Con movimientos torpes y bajo la severa mirada de Abbas, Grace se colocó el revólver en el cinto del pantalón, se recogió el cabello y lo cubrió con la tela desteñida, antes de levantar la cabeza.

—Estás herido —observó. La manga de la chaqueta estaba desgarrada y dejaba al descubierto un corte profundo, del que goteaba una sangre oscura como alquitrán al resplandor nocturno.
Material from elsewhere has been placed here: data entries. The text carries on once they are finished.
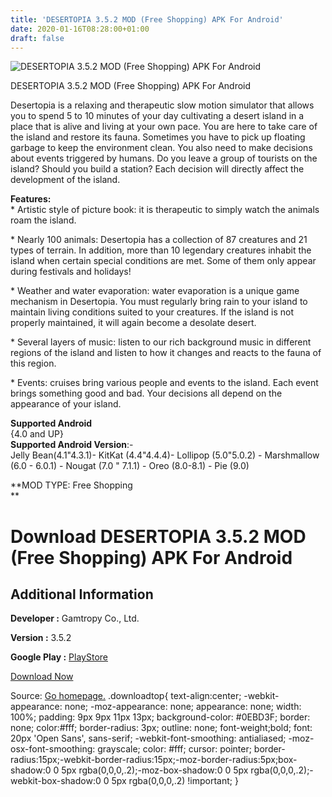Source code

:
 ```yaml
---
title: 'DESERTOPIA 3.5.2 MOD (Free Shopping) APK For Android'
date: 2020-01-16T08:28:00+01:00
draft: false
---
```


![DESERTOPIA 3.5.2 MOD (Free Shopping) APK For Android](https://i1.wp.com/apkhome.net/wp-content/uploads/2020/01/DESERTOPIA-3.5.2-MOD-Free-Shopping.png "DESERTOPIA 3.5.2 MOD (Free Shopping) APK For Android")

  

DESERTOPIA 3.5.2 MOD (Free Shopping) APK For Android

Desertopia is a relaxing and therapeutic slow motion simulator that allows you to spend 5 to 10 minutes of your day cultivating a desert island in a place that is alive and living at your own pace. You are here to take care of the island and restore its fauna. Sometimes you have to pick up floating garbage to keep the environment clean. You also need to make decisions about events triggered by humans. Do you leave a group of tourists on the island? Should you build a station? Each decision will directly affect the development of the island.

**Features:**  
\* Artistic style of picture book: it is therapeutic to simply watch the animals roam the island.

\* Nearly 100 animals: Desertopia has a collection of 87 creatures and 21 types of terrain. In addition, more than 10 legendary creatures inhabit the island when certain special conditions are met. Some of them only appear during festivals and holidays!

\* Weather and water evaporation: water evaporation is a unique game mechanism in Desertopia. You must regularly bring rain to your island to maintain living conditions suited to your creatures. If the island is not properly maintained, it will again become a desolate desert.

\* Several layers of music: listen to our rich background music in different regions of the island and listen to how it changes and reacts to the fauna of this region.

\* Events: cruises bring various people and events to the island. Each event brings something good and bad. Your decisions all depend on the appearance of your island.

**Supported Android**  
{4.0 and UP}  
**Supported Android Version**:-  
Jelly Bean(4.1"4.3.1)- KitKat (4.4"4.4.4)- Lollipop (5.0"5.0.2) - Marshmallow (6.0 - 6.0.1) - Nougat (7.0 " 7.1.1) - Oreo (8.0-8.1) - Pie (9.0)

**MOD TYPE: Free Shopping  
**

Download DESERTOPIA 3.5.2 MOD (Free Shopping) APK For Android
=============================================================

Additional Information
----------------------

**Developer :** Gamtropy Co., Ltd.

**Version :** 3.5.2

**Google Play :** [PlayStore](https://play.google.com/store/apps/details?id=com.gamtropy.desertopia)

  

[Download Now](https://store4app.co/post/desertopia-3-5-2-mod-free-shopping-apk-for-android_1578585783)

  
Source: [Go homepage.](https://store4app.co/post/desertopia-3-5-2-mod-free-shopping-apk-for-android_1578585783) .downloadtop{ text-align:center; -webkit-appearance: none; -moz-appearance: none; appearance: none; width: 100%; padding: 9px 9px 11px 13px; background-color: #0EBD3F; border: none; color:#fff; border-radius: 3px; outline: none; font-weight;bold; font: 20px 'Open Sans', sans-serif; -webkit-font-smoothing: antialiased; -moz-osx-font-smoothing: grayscale; color: #fff; cursor: pointer; border-radius:15px;-webkit-border-radius:15px;-moz-border-radius:5px;box-shadow:0 0 5px rgba(0,0,0,.2);-moz-box-shadow:0 0 5px rgba(0,0,0,.2);-webkit-box-shadow:0 0 5px rgba(0,0,0,.2) !important; }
Grace agarró el borde de su túnica, ablandada por el sol, el viento y la arena, y la rasgó por la costura lateral—. Espera.

—Bah —masculló Abbas, intentando evitarla.

—¡He dicho que esperes! —le ordenó Grace, mientras con un sonido áspero arrancaba una tira ancha de la túnica—. ¡Quítate la chaqueta!

Abbas se dio por vencido y la obedeció. Ella sujetó una punta de la tela entre los dientes y recogió hasta el hombro la túnica del hombre, dejando a la vista el musculoso brazo. Sujetó con una mano el borde de la manga y cogió con la otra la tela que tenía entre los dientes.

—Aguanta la tela —pidió, y Abbas lo hizo con la mano libre. Luego observó la destreza con que la joven envolvía el vendaje improvisado alrededor de la herida y anudaba los extremos.

—Bien. Reemprendemos la marcha —anunció él—. Ahora mismo.

—De acuerdo —se limitó a contestar Grace mientras le bajaba la manga y cubría cuidadosamente el vendaje. Esa noche seguro que no pegaría ojo. Respiró hondo para librarse del horror que la atenazaba: había matado a varios hombres con una increíble sangre fría. No se lo podía creer.

Abbas le puso la manaza en el hombro y lo apretó ligeramente.

—Bien hecho. —Y su voz sonó casi dulce cuando añadió—: Corazón de guerrero.